• [PROBLEM DESCRIPTION] Where "might" appears in a line of the entries below, that line should be copied.

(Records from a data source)
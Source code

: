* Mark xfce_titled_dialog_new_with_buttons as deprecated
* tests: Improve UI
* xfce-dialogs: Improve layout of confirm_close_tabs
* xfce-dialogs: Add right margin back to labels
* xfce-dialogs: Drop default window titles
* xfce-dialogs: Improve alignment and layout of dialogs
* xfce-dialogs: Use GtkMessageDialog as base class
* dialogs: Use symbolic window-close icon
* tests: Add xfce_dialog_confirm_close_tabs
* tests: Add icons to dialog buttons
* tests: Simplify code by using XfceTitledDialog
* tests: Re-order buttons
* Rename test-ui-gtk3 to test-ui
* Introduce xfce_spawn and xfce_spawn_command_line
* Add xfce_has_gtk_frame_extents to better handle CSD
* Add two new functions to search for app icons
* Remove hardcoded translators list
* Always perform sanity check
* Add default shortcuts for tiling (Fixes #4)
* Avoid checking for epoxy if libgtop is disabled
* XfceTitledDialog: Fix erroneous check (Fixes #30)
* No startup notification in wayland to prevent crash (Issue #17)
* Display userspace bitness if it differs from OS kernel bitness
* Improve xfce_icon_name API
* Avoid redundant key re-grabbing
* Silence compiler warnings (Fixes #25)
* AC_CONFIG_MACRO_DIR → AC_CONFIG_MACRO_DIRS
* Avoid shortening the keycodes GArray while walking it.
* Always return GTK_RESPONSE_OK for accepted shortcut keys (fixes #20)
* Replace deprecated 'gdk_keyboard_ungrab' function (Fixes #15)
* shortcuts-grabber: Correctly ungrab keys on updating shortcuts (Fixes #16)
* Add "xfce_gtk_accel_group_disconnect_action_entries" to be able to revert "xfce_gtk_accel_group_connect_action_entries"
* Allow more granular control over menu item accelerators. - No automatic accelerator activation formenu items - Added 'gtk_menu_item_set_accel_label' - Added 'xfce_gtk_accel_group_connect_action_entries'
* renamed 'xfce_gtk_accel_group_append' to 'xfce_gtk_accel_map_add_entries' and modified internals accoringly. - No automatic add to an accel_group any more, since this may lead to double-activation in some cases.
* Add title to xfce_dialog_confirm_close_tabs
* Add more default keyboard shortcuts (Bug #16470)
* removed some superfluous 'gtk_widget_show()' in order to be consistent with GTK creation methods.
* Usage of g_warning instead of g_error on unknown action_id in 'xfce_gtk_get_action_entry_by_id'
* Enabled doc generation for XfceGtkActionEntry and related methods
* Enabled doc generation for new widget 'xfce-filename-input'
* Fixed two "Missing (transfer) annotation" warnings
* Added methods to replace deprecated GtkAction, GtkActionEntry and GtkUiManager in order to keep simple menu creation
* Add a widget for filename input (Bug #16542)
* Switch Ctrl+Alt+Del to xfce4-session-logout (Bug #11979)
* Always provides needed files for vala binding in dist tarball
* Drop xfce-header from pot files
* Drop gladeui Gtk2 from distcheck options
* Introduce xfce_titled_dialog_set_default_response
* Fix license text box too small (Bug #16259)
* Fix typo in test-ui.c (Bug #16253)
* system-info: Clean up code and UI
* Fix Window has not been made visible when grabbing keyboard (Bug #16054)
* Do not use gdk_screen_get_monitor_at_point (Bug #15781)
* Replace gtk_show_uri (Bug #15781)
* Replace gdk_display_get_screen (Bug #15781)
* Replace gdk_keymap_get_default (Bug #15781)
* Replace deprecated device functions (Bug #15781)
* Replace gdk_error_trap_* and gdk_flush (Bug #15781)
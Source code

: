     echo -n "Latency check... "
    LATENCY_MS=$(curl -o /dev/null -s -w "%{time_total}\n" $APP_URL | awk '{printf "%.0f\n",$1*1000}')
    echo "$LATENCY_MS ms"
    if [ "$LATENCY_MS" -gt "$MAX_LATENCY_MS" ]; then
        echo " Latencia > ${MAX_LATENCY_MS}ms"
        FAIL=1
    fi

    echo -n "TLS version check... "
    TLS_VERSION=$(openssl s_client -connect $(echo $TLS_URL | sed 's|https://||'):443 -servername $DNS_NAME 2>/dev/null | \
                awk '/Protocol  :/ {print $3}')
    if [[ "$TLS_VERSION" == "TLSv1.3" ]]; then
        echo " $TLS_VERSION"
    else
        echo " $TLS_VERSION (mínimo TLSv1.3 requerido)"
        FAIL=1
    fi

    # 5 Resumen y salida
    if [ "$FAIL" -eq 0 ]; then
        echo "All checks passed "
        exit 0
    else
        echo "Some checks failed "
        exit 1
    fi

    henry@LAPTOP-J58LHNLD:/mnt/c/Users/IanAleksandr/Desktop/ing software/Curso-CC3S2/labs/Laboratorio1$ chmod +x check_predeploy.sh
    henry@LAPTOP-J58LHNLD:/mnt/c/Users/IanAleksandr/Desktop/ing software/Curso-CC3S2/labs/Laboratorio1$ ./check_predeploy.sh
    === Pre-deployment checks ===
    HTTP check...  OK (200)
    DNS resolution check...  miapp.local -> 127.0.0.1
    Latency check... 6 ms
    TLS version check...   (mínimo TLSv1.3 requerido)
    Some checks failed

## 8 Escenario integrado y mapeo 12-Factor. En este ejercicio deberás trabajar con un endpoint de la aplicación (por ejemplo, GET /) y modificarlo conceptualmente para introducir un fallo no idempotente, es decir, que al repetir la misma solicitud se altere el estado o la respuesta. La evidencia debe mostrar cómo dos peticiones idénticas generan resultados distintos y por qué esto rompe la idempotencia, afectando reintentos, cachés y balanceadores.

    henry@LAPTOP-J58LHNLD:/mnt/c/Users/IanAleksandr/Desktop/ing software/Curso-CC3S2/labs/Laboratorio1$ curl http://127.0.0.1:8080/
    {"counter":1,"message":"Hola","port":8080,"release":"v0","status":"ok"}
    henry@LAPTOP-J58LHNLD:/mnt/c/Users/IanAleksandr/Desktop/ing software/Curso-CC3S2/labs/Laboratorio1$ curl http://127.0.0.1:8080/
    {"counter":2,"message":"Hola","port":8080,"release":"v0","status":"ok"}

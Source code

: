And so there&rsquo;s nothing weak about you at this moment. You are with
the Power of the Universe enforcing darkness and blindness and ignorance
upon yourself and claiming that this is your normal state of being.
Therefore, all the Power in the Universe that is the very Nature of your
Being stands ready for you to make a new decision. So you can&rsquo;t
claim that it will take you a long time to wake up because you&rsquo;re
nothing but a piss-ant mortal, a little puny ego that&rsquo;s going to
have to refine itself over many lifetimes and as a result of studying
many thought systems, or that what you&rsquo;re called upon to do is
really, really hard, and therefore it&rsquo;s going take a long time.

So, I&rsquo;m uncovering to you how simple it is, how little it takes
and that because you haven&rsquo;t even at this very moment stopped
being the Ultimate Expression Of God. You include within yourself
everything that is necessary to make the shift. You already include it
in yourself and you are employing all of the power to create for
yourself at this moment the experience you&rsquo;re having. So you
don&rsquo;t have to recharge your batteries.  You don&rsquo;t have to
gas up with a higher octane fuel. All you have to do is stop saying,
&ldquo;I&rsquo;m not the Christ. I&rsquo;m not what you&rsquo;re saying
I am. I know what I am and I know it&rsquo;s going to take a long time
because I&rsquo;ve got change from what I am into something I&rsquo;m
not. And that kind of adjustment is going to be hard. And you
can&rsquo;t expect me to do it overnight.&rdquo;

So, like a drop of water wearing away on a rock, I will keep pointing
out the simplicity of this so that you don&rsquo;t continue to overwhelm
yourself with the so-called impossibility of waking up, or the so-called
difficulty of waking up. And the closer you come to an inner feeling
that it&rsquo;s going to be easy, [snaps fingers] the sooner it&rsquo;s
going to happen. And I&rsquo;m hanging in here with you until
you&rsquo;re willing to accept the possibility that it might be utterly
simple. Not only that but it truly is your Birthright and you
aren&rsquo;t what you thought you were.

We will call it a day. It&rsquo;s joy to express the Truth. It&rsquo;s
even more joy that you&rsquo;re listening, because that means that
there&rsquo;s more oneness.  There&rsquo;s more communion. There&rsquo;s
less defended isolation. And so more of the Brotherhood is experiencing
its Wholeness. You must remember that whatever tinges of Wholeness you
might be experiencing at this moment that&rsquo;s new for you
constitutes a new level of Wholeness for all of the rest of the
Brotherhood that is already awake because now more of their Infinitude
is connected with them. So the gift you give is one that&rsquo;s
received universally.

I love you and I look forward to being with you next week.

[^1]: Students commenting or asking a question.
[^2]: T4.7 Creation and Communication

• [SOLUTION TO THIS EXERCISE]
you&rsquo;re willing to accept the possibility that it might be utterly
might be experiencing at this moment that&rsquo;s new for you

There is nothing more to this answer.